• To do
Report how many lines below contain the word "paths", and give only that number.

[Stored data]
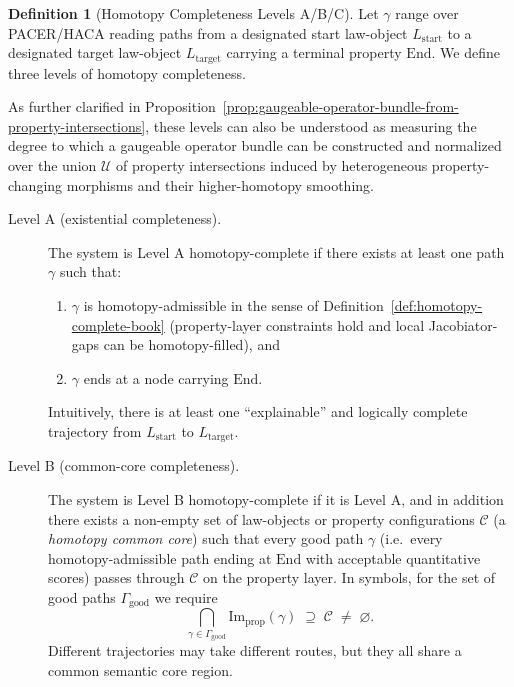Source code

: \documentclass[11pt]{book}
\theoremstyle{plain}
\theoremstyle{definition}
\newtheorem{definition}[theorem]{Definition}
\theoremstyle{remark}
\begin{document}
\begin{definition}[Homotopy Completeness Levels A/B/C]
\label{def:homotopy-completeness-levels}
Let $\gamma$ range over PACER/HACA reading paths from a designated start
law-object $L_{\mathrm{start}}$ to a designated target law-object
$L_{\mathrm{target}}$ carrying a terminal property $\mathrm{End}$. We
define three levels of homotopy completeness.

As further clarified in
Proposition~\ref{prop:gaugeable-operator-bundle-from-property-intersections},
these levels can also be understood as measuring the degree to which a
gaugeable operator bundle can be constructed and normalized over the union
$\mathcal{U}$ of property intersections induced by heterogeneous
property-changing morphisms and their higher-homotopy smoothing.

\begin{description}
  \item[Level A (existential completeness).]
    The system is Level A homotopy-complete if there exists at least one
    path $\gamma$ such that:
    \begin{enumerate}
      \item $\gamma$ is homotopy-admissible in the sense of
            Definition~\ref{def:homotopy-complete-book}
            (property-layer constraints hold and local Jacobiator-gaps can
            be homotopy-filled), and
      \item $\gamma$ ends at a node carrying $\mathrm{End}$.
    \end{enumerate}
    Intuitively, there is at least one ``explainable'' and logically
    complete trajectory from $L_{\mathrm{start}}$ to $L_{\mathrm{target}}$.

  \item[Level B (common-core completeness).]
    The system is Level B homotopy-complete if it is Level A, and in
    addition there exists a non-empty set of law-objects or property
    configurations $\mathcal{C}$ (a \emph{homotopy common core}) such that
    every good path $\gamma$ (i.e.\ every homotopy-admissible path ending
    at $\mathrm{End}$ with acceptable quantitative scores) passes through
    $\mathcal{C}$ on the property layer. In symbols, for the set of good
    paths $\Gamma_{\mathrm{good}}$ we require
    \[
      \bigcap_{\gamma \in \Gamma_{\mathrm{good}}}
      \mathrm{Im}_{\mathrm{prop}}(\gamma)
      \;\supseteq\;
      \mathcal{C}
      \;\neq\;\varnothing.
    \]
    Different trajectories may take different routes, but they all share a
    common semantic core region.


\end{description}
\end{definition}
\end{document}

• Task answer
2